When I don't believe that you made me good enough, forgive me for my unbelief.

It's not original, of course. It comes from the story in Mark 9, where a man comes to Jesus' disciples with his son, who is possessed by an evil spirit that throws him into seizures. Many time the evil spirit has thrown the son into a seizure when he's near the kitchen fire or near the well or a pale of water, trying to drown him or burn him alive. His parents are terrified; they've saved his life time and again and they just want him to be healed so he can grow up to be a normal kid--heck, just so he can live long enough to grow up. "If you can help us," the man says to Jesus, "please show compassion on my family."

Jesus latches onto that "if." It's that "if" that's torturing this man. He wants to believe that something can be done; he wants to know that his son will be okay and that hope is possible. He wants to believe. But reason keeps telling him that's not possible, they've seen doctors and no one could help him, there's nothing they can do, his child is going to die. He wants to believe, but he's fighting himself just to bring the boy to Jesus. He's been thinking about it for days and wanting to come, and today he came, but the whole time he just wanted to turn back and go home, because probably nothing can be done.
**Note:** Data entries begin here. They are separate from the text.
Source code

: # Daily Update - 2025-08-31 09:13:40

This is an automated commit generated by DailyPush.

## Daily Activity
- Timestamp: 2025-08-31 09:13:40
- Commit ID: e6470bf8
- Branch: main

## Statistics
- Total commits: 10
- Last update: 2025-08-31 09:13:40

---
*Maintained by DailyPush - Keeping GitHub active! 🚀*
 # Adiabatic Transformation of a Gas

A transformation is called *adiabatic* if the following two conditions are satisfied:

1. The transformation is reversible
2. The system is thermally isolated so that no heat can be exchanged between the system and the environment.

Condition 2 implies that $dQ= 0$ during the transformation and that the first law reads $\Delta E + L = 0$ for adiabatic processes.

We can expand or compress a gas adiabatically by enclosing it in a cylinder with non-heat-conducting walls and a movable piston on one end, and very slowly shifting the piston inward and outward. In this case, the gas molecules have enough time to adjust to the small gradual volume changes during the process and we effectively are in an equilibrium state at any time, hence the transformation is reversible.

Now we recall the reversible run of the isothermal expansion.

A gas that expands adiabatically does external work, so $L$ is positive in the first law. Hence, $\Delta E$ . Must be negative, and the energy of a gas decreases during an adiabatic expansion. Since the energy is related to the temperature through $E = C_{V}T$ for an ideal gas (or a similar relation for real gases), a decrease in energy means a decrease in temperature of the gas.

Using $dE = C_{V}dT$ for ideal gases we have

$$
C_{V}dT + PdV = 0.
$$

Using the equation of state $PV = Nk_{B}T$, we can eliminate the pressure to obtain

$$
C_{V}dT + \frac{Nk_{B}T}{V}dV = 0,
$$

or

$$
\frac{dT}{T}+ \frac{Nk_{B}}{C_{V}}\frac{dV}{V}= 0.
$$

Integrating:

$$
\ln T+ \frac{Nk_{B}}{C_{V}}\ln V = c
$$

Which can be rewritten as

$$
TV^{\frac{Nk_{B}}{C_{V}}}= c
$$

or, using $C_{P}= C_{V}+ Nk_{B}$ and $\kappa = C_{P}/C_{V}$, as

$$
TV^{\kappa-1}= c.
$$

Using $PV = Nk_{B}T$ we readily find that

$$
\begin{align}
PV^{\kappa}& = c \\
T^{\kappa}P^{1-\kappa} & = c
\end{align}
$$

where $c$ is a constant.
He's afraid for his son, but he's even more afraid that his tiny flicker of hope will be snuffed out.

But Jesus fans the flame of hope. "'If'? All things are possible for those who believe." Just stop struggling with yourself, he says. Trust me. I can do this, but you have to let me have control. I need to be in control to make things better. I can't guide the horses if you've got your hands on the reins.

The man knows it's true. He desperately wants to believe, but even still, his reason is fighting him. But not enough. "Help me with my unbelief!" He believes enough to know that Jesus can fully persuade him. And Jesus does: he makes the man's greatest hope true and heals his son.

To get our dignity back, we have to let go of control. To find reason and truth, we have to let go. To feel loved, we have to let go. To love someone else truly and fully, we have to let go. Letting go means trusting someone else instead of yourself. It means that you allow someone else to be responsible for making good things happen and keeping bad things from happening. You have to trust them. If you want to love someone, you have to trust that they're not going to hurt you. If you want to experience love, you have to trust that they're not going to let you down. If you want to find the truth, you have to trust that even if your whole worldview has to change, it will be okay. To have dignity, true strength, true beauty, you have to trust that someone else has your back and your best interests in mind, and so you can care for others wisely but freely.

And over all of this, you have to trust that even when the person you love or trust fails, God won't. Everything you know might fall apart, but in order to survive it, you need to let him hold you together. And that means trust. It means letting go. You will only know if he's trustworthy of catching you if you put him to the test and let go. That's how I met my savior: on the edge of going crazy, I let go, prepared to die or go nuts or whatever, and gave him one last chance to catch me before I broke into a million pieces. And he did.

So when I don't believe, Lord, forgive me for my unbelief. Help me to trust you. When I'm fighting with myself inside over what to do or who to believe, Lord turn the tide of the battle so that you win. I can't do it, but you can. I trust you to help me trust you enough. I trust you to help me believe.